We’re fortunate in Charleston to have incredibly skilled art conservators. We have conservators specializing in paintings, works on paper, photography, gilding, and framing. Their careers are equal parts protecting art and protecting elements that define our culture.
“Conservation is just as important as written history in recording our past, and it aids us visually with a study of history that is art history,” says Rogers. “It’s so important for families, as it’s a record of their ancestors, and it’s important for museums for the same reason. Plus it preserves the beauty of different stages of art history depicting our world,” she continues.
After moving to Charleston over 23 years ago, Rogers received a painting that had tiny pinpoint losses throughout the surface of the canvas. After closer observation, she saw the shimmer of salt crystals, which she realized became embedded into the canvas while they were airborne during Hurricane Hugo.
Rogers later saw the same effects from the high wind speeds of Hurricane Katrina physically pushing salt crystals through the walls of a church, Saint Joesph Abbey, in New Orleans’ Northshore area. The salt crystals attached to the murals, paintings, and saints that adorned the church. The accumulated salt, after a decade of expansion, caused large losses of paint, requiring Rogers’ expert conservation skills.
“My goal is to take the artwork back to the artist’s original intentions,” states Rogers.
Many times she is going in to potentially remove centuries of past attempts of art conservation. By blending art with modern science, Rogers uses synthetic materials that cause no harm to the artworks and are reversible. This is important so that in the future these materials can be easily removed to ensure the piece can be conserved for years to come.

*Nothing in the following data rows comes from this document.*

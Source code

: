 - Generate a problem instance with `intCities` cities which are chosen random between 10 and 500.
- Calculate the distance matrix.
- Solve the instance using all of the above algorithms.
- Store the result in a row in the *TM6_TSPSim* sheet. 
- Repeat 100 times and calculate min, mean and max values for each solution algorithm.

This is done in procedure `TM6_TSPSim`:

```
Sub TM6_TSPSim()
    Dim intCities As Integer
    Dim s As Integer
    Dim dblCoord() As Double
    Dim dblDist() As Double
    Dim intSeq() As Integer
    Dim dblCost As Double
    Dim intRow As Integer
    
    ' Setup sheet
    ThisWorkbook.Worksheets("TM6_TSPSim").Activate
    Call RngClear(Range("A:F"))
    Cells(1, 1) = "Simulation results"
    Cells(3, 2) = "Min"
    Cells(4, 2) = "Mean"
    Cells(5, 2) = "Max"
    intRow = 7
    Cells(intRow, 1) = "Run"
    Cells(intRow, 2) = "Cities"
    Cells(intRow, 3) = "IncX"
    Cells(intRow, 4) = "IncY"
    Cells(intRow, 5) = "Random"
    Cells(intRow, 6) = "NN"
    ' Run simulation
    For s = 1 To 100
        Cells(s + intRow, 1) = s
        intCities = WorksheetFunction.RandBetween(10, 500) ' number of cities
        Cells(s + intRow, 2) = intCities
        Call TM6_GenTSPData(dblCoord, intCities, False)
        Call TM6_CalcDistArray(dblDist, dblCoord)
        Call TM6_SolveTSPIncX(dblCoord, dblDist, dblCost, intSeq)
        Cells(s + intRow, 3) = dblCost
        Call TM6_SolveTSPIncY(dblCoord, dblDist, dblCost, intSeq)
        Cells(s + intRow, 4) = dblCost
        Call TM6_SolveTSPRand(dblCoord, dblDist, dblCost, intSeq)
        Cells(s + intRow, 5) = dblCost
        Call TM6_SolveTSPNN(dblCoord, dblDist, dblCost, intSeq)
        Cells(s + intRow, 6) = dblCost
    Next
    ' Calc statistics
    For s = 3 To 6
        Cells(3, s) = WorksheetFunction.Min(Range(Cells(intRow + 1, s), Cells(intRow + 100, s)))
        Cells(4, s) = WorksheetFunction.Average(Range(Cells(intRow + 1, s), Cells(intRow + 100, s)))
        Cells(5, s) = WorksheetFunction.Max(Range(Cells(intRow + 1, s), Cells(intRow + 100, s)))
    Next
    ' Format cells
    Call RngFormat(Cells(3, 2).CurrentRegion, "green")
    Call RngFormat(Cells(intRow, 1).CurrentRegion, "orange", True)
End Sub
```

Being this type of unrecognized artist is hard for most of us to understand, but Rogers knew from age 12 that she wanted to be a conservator. It all started with a family painting found in an abandoned farmhouse where she grew up in South Carolina. Likely purchased by a relative on a European tour in the late 1800s, the piece was in really bad shape. Rogers asked her mother to have it “fixed,” so the painting was taken to New Orleans, where it landed in the hands of an art conservator in the French Quarter. The painting was identified as a copy of an original by a European artist in the Pitti Palace in Florence, Italy, and the conservator declared that the piece was worthy of restoring. It now hangs in Rogers’ office.
Her formal education started as one of two students in the Pre-Conservation Curriculum at Virginia Commonwealth University in Richmond, Virginia, and while in graduate school in NewYork, she had the opportunity to do her third-year internship in London, both at the Tate Gallery and the Victoria and Albert Museum. Her other experience includes The Harvard Art Museums, Detroit Institute of Arts, and the Telfair Museum of Arts & Sciences, just to name a few.
ADVICE FOR COLLECTORS
Rogers’ best piece of conservation advice for collectors: “Don’t do it yourself!” she warns. “Even with all of the Internet and YouTube demos available, don’t try to improve your artwork as you’re likely to do harm to it.”

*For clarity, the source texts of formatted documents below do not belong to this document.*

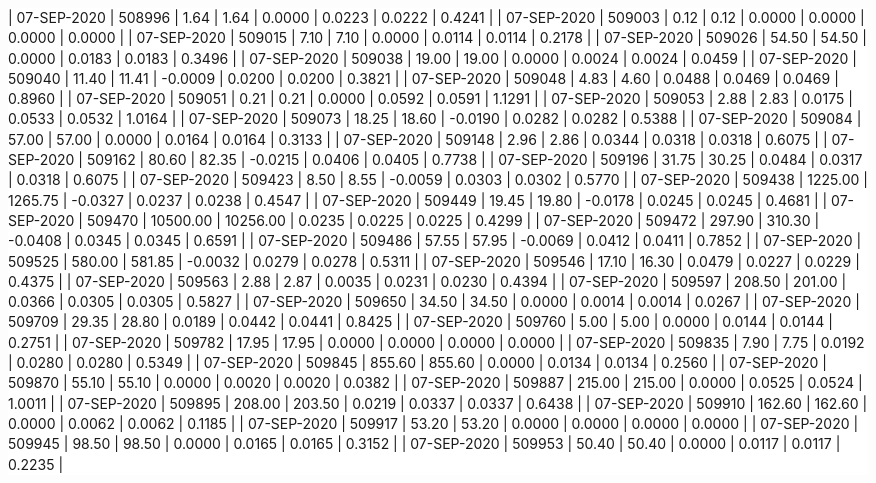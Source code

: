| 07-SEP-2020 | 508996 | 1.64 | 1.64 | 0.0000 | 0.0223 | 0.0222 | 0.4241 |
| 07-SEP-2020 | 509003 | 0.12 | 0.12 | 0.0000 | 0.0000 | 0.0000 | 0.0000 |
| 07-SEP-2020 | 509015 | 7.10 | 7.10 | 0.0000 | 0.0114 | 0.0114 | 0.2178 |
| 07-SEP-2020 | 509026 | 54.50 | 54.50 | 0.0000 | 0.0183 | 0.0183 | 0.3496 |
| 07-SEP-2020 | 509038 | 19.00 | 19.00 | 0.0000 | 0.0024 | 0.0024 | 0.0459 |
| 07-SEP-2020 | 509040 | 11.40 | 11.41 | -0.0009 | 0.0200 | 0.0200 | 0.3821 |
| 07-SEP-2020 | 509048 | 4.83 | 4.60 | 0.0488 | 0.0469 | 0.0469 | 0.8960 |
| 07-SEP-2020 | 509051 | 0.21 | 0.21 | 0.0000 | 0.0592 | 0.0591 | 1.1291 |
| 07-SEP-2020 | 509053 | 2.88 | 2.83 | 0.0175 | 0.0533 | 0.0532 | 1.0164 |
| 07-SEP-2020 | 509073 | 18.25 | 18.60 | -0.0190 | 0.0282 | 0.0282 | 0.5388 |
| 07-SEP-2020 | 509084 | 57.00 | 57.00 | 0.0000 | 0.0164 | 0.0164 | 0.3133 |
| 07-SEP-2020 | 509148 | 2.96 | 2.86 | 0.0344 | 0.0318 | 0.0318 | 0.6075 |
| 07-SEP-2020 | 509162 | 80.60 | 82.35 | -0.0215 | 0.0406 | 0.0405 | 0.7738 |
| 07-SEP-2020 | 509196 | 31.75 | 30.25 | 0.0484 | 0.0317 | 0.0318 | 0.6075 |
| 07-SEP-2020 | 509423 | 8.50 | 8.55 | -0.0059 | 0.0303 | 0.0302 | 0.5770 |
| 07-SEP-2020 | 509438 | 1225.00 | 1265.75 | -0.0327 | 0.0237 | 0.0238 | 0.4547 |
| 07-SEP-2020 | 509449 | 19.45 | 19.80 | -0.0178 | 0.0245 | 0.0245 | 0.4681 |
| 07-SEP-2020 | 509470 | 10500.00 | 10256.00 | 0.0235 | 0.0225 | 0.0225 | 0.4299 |
| 07-SEP-2020 | 509472 | 297.90 | 310.30 | -0.0408 | 0.0345 | 0.0345 | 0.6591 |
| 07-SEP-2020 | 509486 | 57.55 | 57.95 | -0.0069 | 0.0412 | 0.0411 | 0.7852 |
| 07-SEP-2020 | 509525 | 580.00 | 581.85 | -0.0032 | 0.0279 | 0.0278 | 0.5311 |
| 07-SEP-2020 | 509546 | 17.10 | 16.30 | 0.0479 | 0.0227 | 0.0229 | 0.4375 |
| 07-SEP-2020 | 509563 | 2.88 | 2.87 | 0.0035 | 0.0231 | 0.0230 | 0.4394 |
| 07-SEP-2020 | 509597 | 208.50 | 201.00 | 0.0366 | 0.0305 | 0.0305 | 0.5827 |
| 07-SEP-2020 | 509650 | 34.50 | 34.50 | 0.0000 | 0.0014 | 0.0014 | 0.0267 |
| 07-SEP-2020 | 509709 | 29.35 | 28.80 | 0.0189 | 0.0442 | 0.0441 | 0.8425 |
| 07-SEP-2020 | 509760 | 5.00 | 5.00 | 0.0000 | 0.0144 | 0.0144 | 0.2751 |
| 07-SEP-2020 | 509782 | 17.95 | 17.95 | 0.0000 | 0.0000 | 0.0000 | 0.0000 |
| 07-SEP-2020 | 509835 | 7.90 | 7.75 | 0.0192 | 0.0280 | 0.0280 | 0.5349 |
| 07-SEP-2020 | 509845 | 855.60 | 855.60 | 0.0000 | 0.0134 | 0.0134 | 0.2560 |
| 07-SEP-2020 | 509870 | 55.10 | 55.10 | 0.0000 | 0.0020 | 0.0020 | 0.0382 |
| 07-SEP-2020 | 509887 | 215.00 | 215.00 | 0.0000 | 0.0525 | 0.0524 | 1.0011 |
| 07-SEP-2020 | 509895 | 208.00 | 203.50 | 0.0219 | 0.0337 | 0.0337 | 0.6438 |
| 07-SEP-2020 | 509910 | 162.60 | 162.60 | 0.0000 | 0.0062 | 0.0062 | 0.1185 |
| 07-SEP-2020 | 509917 | 53.20 | 53.20 | 0.0000 | 0.0000 | 0.0000 | 0.0000 |
| 07-SEP-2020 | 509945 | 98.50 | 98.50 | 0.0000 | 0.0165 | 0.0165 | 0.3152 |
| 07-SEP-2020 | 509953 | 50.40 | 50.40 | 0.0000 | 0.0117 | 0.0117 | 0.2235 |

There was a portrait of an ancestor that came her way from a prominent private collection in which the owner, despite good intentions, foolishly tried to clean the painting using a cloth and paint cleaner from a hardware store. “He went right for the face, leaving only a smear of paint behind and leaving the painting beyond repair.”
Roger’s next project is the upcoming conservation and restoration on the massive murals at the Sottile Theatre at the College of Charleston.